Multi-pod destination routing for stateful tiers. Valkey-backed registry, pod-side Member class, allocation strategies, lock routing, TTL cache, and optional Fastify helpers.
See coordinator-pattern.md for the architecture this library implements: caller / coordinator / resource pod, failover, fan-out, transactions and locks.
You have N pods that hold stateful resources (PostgreSQL connection pools, agent processes, sandboxes, simulations). Requests carry a routing key -- a "destination" or "instance" id. You need every request for that destination to land on a pod that owns it. Pods die; surviving pods should take over. Under sustained load, a single destination may need to live on more than one pod.

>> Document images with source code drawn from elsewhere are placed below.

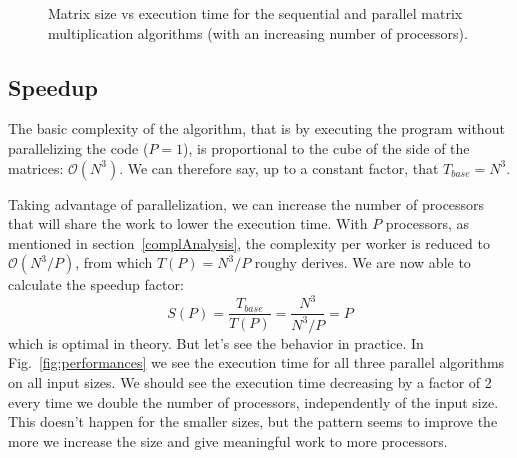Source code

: \documentclass[11pt]{article}
\begin{document}
\begin{figure}[ht]
     \centering
    
    \caption{Matrix size vs execution time for the sequential and parallel matrix multiplication algorithms (with an increasing number of processors).}
    \label{fig:times}
\end{figure}

\subsection{Speedup}
The basic complexity of the algorithm, that is by executing the program without parallelizing the code ($P = 1$), is proportional to the cube of the side of the matrices: $\mathcal{O}(N^3)$. We can therefore say, up to a constant factor, that $T_{base} = N^3$.

Taking advantage of parallelization, we can increase the number of processors that will share the work to lower the execution time. With $P$ processors, as mentioned in section~\ref{complAnalysis}, the complexity per worker is reduced to $\mathcal{O}(N^3/P)$, from which $T(P) = N^3 / P$ roughy derives. We are now able to calculate the speedup factor: \begin{equation*}
    S(P) = \frac{T_{base}}{T(P)} = \frac{N^3}{N^3 / P} = P
\end{equation*}
which is optimal in theory. But let's see the behavior in practice. In Fig.~\ref{fig:performances} we see the execution time for all three parallel algorithms on all input sizes. We should see the execution time decreasing by a factor of 2 every time we double the number of processors, independently of the input size. This doesn't happen for the smaller sizes, but the pattern seems to improve the more we increase the size and give meaningful work to more processors.
\end{document}
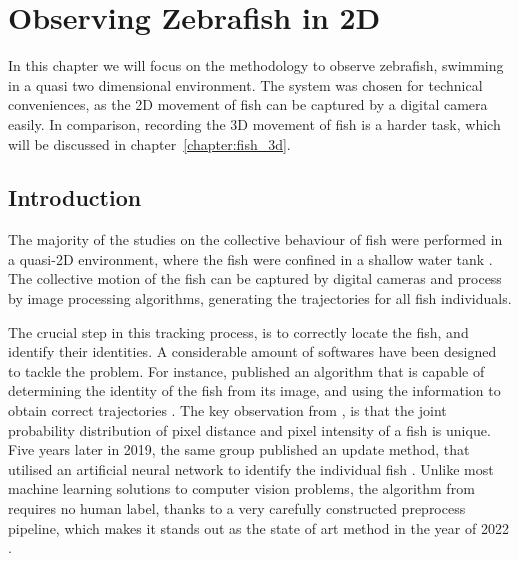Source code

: \documentclass[11pt,twoside]{report}
\begin{document}
\chapter{Observing Zebrafish in 2D}
\label{chapter:fish_2d}




In this chapter we will focus on the methodology to observe zebrafish, swimming in a quasi two dimensional environment. The system was chosen for technical conveniences, as the 2D movement of fish can be captured by a digital camera easily. In comparison, recording the 3D movement of fish is a harder task, which will be discussed in chapter~\ref{chapter:fish_3d}. %


\section{Introduction}


The majority of the studies on the collective behaviour of fish were performed in a quasi-2D environment, where the fish were confined in a shallow water tank \cite{miller2007, strandburg-peshkin2013, heras2019, sridhar2021}. The collective motion of the fish can be captured by digital cameras and process by image processing algorithms, generating the trajectories for all fish individuals.

The crucial step in this tracking process, is to correctly locate the fish, and identify their identities. A considerable amount of softwares have been designed to tackle the problem. For instance, \citeauthor{perez-escudero2014} published an algorithm that is capable of determining the identity of the fish from its image, and using the information to obtain correct trajectories \cite{perez-escudero2014}.
The key observation from \citeauthor{perez-escudero2014}, is that the joint probability distribution of pixel distance and pixel intensity of a fish is unique. Five years later in 2019, the same group published an update method, that utilised an artificial neural network to identify the individual fish \cite{romero-ferrero2019}.
Unlike most machine learning solutions to computer vision problems, the algorithm from \citeauthor{romero-ferrero2019} requires no human label, thanks to a very carefully constructed preprocess pipeline, which makes it stands out as the state of art method in the year of 2022 \cite{walter2021}.
\end{document}
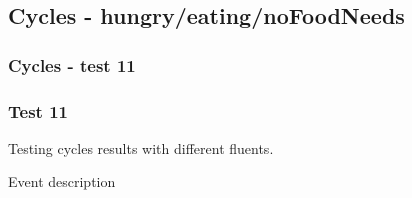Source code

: \documentclass[8pt]{beamer}
\begin{document}
\subsection{Cycles - hungry/eating/noFoodNeeds}
\begin{frame}
    \frametitle{Cycles - test 11}
    \subsubsection{Test 11}
    \small
    Testing cycles results with different fluents.\linebreak
    \begin{minipage}{0.4\linewidth}
        \begin{table}[t!]
            \caption{Event description}
            \begin{center}


\end{center}
\end{table}
\end{minipage}
\end{frame}
\end{document}
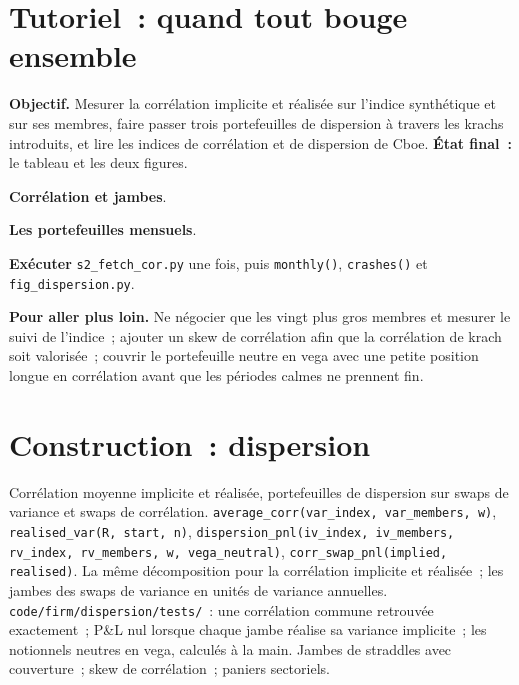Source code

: \section{Tutoriel~: quand tout bouge ensemble}\label{tut:s2:dispersion-and-correlation:tut}

\begin{tutorial}
\textbf{Objectif.} Mesurer la corrélation implicite et réalisée sur l'indice synthétique et sur ses membres, faire passer trois portefeuilles de dispersion à travers les
krachs introduits, et lire les indices de corrélation et de dispersion de Cboe. \textbf{État final~:} le tableau et les deux figures.
\begin{tutsteps}
\item \textbf{Corrélation et jambes}.
\label{lst:s2:dispersion-and-correlation:legs}
\item \textbf{Les portefeuilles mensuels}.
\label{lst:s2:dispersion-and-correlation:books}
\item \textbf{Exécuter} \texttt{s2\_fetch\_cor.py} une fois, puis \texttt{monthly()}, \texttt{crashes()} et \texttt{fig\_dispersion.py}.
\end{tutsteps}
\textbf{Pour aller plus loin.} Ne négocier que les vingt plus gros membres et mesurer le suivi de l'indice~; ajouter un skew de corrélation afin que la corrélation de
krach soit valorisée~; couvrir le portefeuille neutre en vega avec une petite position longue en corrélation avant que les périodes calmes ne prennent fin.
\end{tutorial}

\section{Construction~: dispersion}\label{bld:s2:dispersion-and-correlation:dispersion}

\begin{build}
 Corrélation moyenne implicite et réalisée, portefeuilles de dispersion sur swaps de variance et swaps de corrélation.
 \texttt{average\_corr(var\_index, var\_members, w)}, \texttt{realised\_var(R, start, n)},
\texttt{dispersion\_pnl(iv\_index, iv\_members, rv\_index, rv\_members, w, vega\_neutral)}, \texttt{corr\_swap\_pnl(implied, realised)}.
 La même décomposition pour la corrélation implicite et réalisée~; les jambes des swaps de variance en unités de variance annuelles.
 \texttt{code/firm/dispersion/tests/}~: une corrélation commune retrouvée exactement~; P\&L nul lorsque chaque jambe réalise sa
variance implicite~; les notionnels neutres en vega, calculés à la main.
 Jambes de straddles avec couverture~; skew de corrélation~; paniers sectoriels.
\end{build}

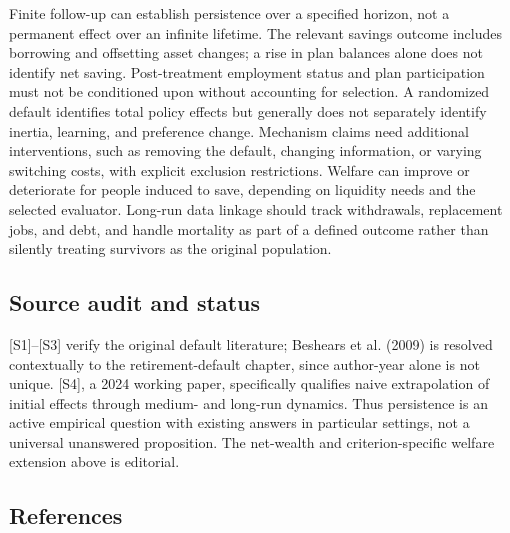 \documentclass[11pt,a4paper]{article}
\begin{document}
Finite follow-up can establish persistence over a specified horizon, not a permanent effect over an infinite lifetime. The relevant savings outcome includes borrowing and offsetting asset changes; a rise in plan balances alone does not identify net saving. Post-treatment employment status and plan participation must not be conditioned upon without accounting for selection. A randomized default identifies total policy effects but generally does not separately identify inertia, learning, and preference change. Mechanism claims need additional interventions, such as removing the default, changing information, or varying switching costs, with explicit exclusion restrictions. Welfare can improve or deteriorate for people induced to save, depending on liquidity needs and the selected evaluator. Long-run data linkage should track withdrawals, replacement jobs, and debt, and handle mortality as part of a defined outcome rather than silently treating survivors as the original population.

\subsection*{Source audit and status}

[S1]--[S3] verify the original default literature; Beshears et al. (2009) is resolved contextually to the retirement-default chapter, since author-year alone is not unique. [S4], a 2024 working paper, specifically qualifies naive extrapolation of initial effects through medium- and long-run dynamics. Thus persistence is an active empirical question with existing answers in particular settings, not a universal unanswered proposition. The net-wealth and criterion-specific welfare extension above is editorial.

\subsection*{References}
\end{document}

This library handles all of that:
- Destination → pod set, persisted in Valkey
- Pod self-registration + heartbeat, with
total_connectionspublished as a metric - Atomic first-touch claim, atomic failover (SREM dead + SADD fresh)
- Pluggable allocation strategies (round-robin, least-loaded by total connections, random)

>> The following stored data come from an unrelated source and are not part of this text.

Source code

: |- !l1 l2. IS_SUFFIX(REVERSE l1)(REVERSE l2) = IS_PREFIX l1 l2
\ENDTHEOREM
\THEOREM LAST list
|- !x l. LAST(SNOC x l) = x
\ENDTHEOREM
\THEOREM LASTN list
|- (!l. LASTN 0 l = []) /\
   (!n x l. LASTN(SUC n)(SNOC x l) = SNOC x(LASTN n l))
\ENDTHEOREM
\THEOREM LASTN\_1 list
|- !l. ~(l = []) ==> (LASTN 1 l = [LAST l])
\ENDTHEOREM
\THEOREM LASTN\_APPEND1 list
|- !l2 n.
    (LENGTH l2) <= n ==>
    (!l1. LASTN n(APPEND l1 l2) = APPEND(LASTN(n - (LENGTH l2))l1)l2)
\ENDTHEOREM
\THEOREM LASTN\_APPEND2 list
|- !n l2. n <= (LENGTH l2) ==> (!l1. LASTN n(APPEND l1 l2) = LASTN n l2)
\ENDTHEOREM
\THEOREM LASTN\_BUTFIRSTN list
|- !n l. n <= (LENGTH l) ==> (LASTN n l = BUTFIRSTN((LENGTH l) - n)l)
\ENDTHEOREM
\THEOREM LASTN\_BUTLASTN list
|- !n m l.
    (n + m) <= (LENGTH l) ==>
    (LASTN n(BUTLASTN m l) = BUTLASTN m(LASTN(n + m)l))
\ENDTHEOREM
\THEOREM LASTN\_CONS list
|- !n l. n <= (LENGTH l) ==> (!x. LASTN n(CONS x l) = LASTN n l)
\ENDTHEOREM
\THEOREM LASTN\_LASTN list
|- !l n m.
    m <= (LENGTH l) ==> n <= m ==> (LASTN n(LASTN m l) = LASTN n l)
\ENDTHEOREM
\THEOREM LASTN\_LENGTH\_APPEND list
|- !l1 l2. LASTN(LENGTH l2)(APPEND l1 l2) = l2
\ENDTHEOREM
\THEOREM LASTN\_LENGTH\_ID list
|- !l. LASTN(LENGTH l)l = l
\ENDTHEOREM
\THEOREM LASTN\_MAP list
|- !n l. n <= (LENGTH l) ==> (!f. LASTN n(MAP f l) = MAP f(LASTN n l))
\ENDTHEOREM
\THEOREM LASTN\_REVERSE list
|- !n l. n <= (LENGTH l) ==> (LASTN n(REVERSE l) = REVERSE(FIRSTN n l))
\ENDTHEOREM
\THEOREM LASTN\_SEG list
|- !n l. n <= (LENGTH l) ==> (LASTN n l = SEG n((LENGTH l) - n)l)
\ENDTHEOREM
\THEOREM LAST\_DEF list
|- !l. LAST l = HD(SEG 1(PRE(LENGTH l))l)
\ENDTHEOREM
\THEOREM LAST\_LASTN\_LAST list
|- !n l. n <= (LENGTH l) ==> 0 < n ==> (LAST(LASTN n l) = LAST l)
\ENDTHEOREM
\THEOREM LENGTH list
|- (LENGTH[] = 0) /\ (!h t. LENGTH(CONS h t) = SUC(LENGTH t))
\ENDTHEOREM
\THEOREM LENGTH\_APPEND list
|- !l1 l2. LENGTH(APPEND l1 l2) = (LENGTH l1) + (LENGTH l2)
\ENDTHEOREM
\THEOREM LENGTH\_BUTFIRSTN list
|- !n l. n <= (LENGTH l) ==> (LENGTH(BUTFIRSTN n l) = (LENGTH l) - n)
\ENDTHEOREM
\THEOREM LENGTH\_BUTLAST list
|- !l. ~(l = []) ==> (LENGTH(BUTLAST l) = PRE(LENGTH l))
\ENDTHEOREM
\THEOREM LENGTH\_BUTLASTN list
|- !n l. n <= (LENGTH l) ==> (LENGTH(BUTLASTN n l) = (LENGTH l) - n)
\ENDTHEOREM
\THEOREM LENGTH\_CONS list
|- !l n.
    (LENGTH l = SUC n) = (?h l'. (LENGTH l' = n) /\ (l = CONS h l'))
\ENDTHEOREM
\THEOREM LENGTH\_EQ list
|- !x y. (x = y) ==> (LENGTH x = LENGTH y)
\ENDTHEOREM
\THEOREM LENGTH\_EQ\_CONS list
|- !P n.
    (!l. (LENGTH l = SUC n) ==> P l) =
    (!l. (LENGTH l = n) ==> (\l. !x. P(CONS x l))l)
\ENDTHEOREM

- Lock routing for transaction-bound calls (lockId → pod, resolved via Valkey)
- A short-lived local cache for the hot resolution path
- Fastify helpers for HTTP coordinators
npm install @platformatic/coordinatorPeer dependency: fastify >= 5 when using the Fastify plugin or helpers. @fastify/reply-from is a runtime dependency of this package — you don't need to install it separately.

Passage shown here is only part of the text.